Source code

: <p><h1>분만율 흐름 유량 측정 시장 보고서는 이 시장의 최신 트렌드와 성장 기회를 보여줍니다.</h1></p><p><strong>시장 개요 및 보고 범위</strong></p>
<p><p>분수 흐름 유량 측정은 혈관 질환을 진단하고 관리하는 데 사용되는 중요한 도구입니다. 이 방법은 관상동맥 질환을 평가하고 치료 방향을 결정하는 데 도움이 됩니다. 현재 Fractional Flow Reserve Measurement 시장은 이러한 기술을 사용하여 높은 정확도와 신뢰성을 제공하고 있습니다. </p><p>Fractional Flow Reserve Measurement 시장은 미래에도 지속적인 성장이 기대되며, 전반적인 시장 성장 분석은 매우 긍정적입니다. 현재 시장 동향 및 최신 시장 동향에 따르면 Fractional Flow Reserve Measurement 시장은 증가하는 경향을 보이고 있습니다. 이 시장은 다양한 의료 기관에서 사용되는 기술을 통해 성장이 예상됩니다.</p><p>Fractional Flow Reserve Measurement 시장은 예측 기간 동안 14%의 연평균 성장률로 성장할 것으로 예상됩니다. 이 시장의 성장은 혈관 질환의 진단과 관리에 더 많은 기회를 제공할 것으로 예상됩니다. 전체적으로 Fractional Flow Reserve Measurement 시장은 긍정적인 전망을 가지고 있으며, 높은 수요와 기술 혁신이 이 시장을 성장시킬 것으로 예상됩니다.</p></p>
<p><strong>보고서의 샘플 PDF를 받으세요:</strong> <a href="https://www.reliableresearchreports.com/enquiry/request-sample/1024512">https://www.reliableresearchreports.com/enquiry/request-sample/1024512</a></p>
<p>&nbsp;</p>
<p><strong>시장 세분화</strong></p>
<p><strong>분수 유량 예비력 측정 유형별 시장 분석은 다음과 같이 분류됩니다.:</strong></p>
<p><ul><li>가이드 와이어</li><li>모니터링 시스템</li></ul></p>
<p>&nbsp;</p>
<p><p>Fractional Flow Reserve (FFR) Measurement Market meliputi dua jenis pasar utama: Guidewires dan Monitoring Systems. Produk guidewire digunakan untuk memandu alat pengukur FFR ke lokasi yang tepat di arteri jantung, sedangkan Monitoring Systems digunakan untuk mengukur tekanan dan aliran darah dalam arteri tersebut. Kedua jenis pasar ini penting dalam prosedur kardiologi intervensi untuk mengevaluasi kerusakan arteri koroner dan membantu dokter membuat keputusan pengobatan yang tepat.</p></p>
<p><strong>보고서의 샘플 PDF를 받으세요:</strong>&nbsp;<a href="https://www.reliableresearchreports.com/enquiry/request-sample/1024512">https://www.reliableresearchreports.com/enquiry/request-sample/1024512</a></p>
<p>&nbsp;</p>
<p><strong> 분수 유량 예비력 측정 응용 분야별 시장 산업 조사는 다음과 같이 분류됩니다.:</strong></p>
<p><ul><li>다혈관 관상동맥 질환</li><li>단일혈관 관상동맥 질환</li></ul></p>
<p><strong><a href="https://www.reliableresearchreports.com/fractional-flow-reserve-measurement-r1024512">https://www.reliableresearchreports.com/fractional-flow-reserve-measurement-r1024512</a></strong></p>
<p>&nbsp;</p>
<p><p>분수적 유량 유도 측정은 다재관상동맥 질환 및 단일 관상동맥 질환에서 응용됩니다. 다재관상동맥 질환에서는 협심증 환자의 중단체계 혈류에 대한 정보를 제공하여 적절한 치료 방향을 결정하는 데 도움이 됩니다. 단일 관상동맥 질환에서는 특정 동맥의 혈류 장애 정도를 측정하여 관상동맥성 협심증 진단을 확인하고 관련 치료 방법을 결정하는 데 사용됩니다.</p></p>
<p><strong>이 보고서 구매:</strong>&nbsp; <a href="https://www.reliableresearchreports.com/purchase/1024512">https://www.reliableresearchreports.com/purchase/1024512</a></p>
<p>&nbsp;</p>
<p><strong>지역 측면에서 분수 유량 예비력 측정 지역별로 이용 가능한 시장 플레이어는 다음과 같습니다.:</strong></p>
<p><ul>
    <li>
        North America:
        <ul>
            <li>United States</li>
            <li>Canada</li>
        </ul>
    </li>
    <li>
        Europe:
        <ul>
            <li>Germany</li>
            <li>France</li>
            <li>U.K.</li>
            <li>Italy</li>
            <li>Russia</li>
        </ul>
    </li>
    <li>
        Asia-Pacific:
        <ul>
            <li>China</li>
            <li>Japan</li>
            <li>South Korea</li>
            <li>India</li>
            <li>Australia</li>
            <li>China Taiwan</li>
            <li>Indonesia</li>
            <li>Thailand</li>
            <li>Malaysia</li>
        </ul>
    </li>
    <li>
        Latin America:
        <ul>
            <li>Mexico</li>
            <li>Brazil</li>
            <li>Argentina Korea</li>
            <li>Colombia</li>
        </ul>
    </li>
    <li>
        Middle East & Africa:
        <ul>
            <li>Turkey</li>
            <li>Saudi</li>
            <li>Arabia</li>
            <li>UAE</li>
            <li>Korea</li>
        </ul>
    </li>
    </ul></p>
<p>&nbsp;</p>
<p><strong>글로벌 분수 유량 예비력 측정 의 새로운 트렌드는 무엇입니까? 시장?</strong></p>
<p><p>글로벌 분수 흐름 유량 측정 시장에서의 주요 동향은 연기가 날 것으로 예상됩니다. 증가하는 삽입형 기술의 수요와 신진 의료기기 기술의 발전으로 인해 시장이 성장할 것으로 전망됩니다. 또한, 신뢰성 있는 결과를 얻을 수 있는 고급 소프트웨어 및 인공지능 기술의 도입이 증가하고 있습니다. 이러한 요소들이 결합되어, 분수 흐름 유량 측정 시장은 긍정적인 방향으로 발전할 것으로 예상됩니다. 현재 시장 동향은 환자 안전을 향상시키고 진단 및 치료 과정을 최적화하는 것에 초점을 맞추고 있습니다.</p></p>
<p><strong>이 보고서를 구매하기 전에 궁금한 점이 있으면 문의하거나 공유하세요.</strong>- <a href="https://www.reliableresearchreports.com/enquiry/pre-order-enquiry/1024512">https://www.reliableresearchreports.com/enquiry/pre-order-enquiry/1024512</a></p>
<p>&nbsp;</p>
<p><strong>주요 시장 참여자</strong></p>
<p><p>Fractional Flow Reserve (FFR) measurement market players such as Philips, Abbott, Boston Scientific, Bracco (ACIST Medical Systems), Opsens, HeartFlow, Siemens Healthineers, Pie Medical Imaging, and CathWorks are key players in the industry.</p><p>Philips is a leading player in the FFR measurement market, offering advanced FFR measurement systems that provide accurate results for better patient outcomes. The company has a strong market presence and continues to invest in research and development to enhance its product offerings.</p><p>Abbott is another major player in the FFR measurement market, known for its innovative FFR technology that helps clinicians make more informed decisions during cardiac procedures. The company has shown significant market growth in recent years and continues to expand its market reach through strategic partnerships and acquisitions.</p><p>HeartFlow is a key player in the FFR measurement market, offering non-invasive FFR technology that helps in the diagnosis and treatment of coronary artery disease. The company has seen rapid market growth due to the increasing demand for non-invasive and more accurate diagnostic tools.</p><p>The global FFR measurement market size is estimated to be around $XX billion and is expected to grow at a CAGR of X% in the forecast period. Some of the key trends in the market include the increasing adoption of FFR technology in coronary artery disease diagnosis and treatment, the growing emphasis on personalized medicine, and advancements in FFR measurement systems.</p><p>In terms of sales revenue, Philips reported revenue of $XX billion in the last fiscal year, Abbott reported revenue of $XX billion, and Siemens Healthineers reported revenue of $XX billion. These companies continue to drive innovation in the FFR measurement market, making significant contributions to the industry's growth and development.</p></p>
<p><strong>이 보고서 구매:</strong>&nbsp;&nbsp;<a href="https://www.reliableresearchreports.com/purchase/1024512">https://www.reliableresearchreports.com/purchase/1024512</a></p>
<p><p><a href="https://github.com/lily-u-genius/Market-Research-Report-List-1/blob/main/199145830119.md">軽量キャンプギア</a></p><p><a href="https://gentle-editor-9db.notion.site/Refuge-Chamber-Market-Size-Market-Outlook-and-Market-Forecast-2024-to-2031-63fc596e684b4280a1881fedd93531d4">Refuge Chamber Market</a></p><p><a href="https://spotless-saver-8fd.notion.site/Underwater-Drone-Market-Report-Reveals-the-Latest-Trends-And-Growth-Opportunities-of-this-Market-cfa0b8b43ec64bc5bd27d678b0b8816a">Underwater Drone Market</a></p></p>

YOUR TASK – Where does "분류됩니다" appear in the records above? Copy each line that holds it.

WRITTEN REPLY –
<p><strong>분수 유량 예비력 측정 유형별 시장 분석은 다음과 같이 분류됩니다.:</strong></p>
<p><strong> 분수 유량 예비력 측정 응용 분야별 시장 산업 조사는 다음과 같이 분류됩니다.:</strong></p>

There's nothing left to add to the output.